● **Try it**
Without further comment, state how many lines in the listing below contain the word "mocked".
START Given entries
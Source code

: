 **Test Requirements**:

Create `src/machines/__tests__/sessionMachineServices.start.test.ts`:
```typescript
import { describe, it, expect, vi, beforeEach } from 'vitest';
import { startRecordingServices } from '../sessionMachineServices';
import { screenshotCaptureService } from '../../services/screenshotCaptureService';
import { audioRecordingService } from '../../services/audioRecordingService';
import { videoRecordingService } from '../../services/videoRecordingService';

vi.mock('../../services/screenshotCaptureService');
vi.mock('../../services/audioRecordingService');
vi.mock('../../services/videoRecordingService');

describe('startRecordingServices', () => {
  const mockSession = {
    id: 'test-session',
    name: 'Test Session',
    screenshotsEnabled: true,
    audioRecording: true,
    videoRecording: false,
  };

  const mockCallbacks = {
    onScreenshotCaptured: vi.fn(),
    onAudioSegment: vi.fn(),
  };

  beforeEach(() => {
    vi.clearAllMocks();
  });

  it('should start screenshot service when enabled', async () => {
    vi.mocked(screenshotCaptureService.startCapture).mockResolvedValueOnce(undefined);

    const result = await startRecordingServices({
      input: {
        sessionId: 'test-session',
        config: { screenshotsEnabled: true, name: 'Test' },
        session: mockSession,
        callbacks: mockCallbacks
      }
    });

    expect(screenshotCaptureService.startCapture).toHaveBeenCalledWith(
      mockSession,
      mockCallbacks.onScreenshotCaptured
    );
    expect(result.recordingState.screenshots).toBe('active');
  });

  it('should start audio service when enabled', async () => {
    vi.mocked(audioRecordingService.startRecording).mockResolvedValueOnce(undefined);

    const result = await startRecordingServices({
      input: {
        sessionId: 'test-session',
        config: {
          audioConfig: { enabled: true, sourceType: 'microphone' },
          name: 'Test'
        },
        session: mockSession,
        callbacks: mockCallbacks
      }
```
END Given entries
START Given entries
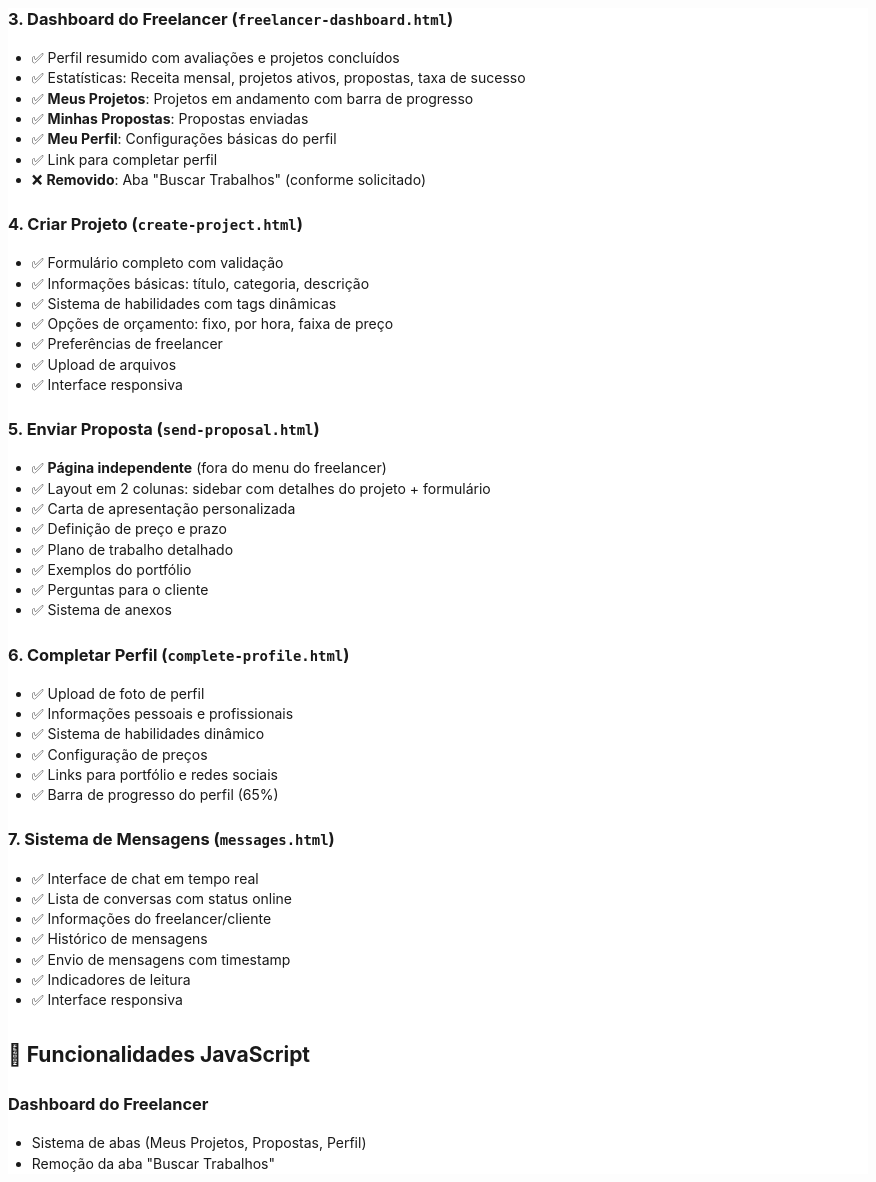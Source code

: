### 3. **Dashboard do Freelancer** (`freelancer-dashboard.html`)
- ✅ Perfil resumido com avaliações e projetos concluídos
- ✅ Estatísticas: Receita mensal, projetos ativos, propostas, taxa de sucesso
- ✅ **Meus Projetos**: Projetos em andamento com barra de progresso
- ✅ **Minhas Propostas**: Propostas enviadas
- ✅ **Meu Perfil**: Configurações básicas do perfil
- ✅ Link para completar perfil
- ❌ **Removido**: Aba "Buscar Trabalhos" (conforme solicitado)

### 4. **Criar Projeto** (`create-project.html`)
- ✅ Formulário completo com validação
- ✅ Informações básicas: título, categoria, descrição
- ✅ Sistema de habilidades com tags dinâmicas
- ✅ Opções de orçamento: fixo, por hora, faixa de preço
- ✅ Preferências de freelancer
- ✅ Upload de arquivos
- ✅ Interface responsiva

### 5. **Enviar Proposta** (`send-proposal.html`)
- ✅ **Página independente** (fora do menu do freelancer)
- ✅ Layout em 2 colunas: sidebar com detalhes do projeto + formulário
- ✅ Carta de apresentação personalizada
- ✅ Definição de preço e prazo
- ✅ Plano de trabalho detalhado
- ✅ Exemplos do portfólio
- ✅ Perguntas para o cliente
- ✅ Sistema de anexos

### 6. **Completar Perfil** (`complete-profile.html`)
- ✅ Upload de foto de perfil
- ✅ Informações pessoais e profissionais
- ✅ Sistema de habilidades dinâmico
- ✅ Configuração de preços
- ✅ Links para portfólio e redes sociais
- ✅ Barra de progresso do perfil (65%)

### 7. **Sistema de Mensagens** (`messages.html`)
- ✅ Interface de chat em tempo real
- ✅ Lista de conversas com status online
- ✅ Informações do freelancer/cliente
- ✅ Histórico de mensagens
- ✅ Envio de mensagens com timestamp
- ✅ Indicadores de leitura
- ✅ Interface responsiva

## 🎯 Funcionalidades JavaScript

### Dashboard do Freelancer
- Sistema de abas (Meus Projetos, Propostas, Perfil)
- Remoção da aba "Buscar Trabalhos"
END Given entries
● **Task output**
2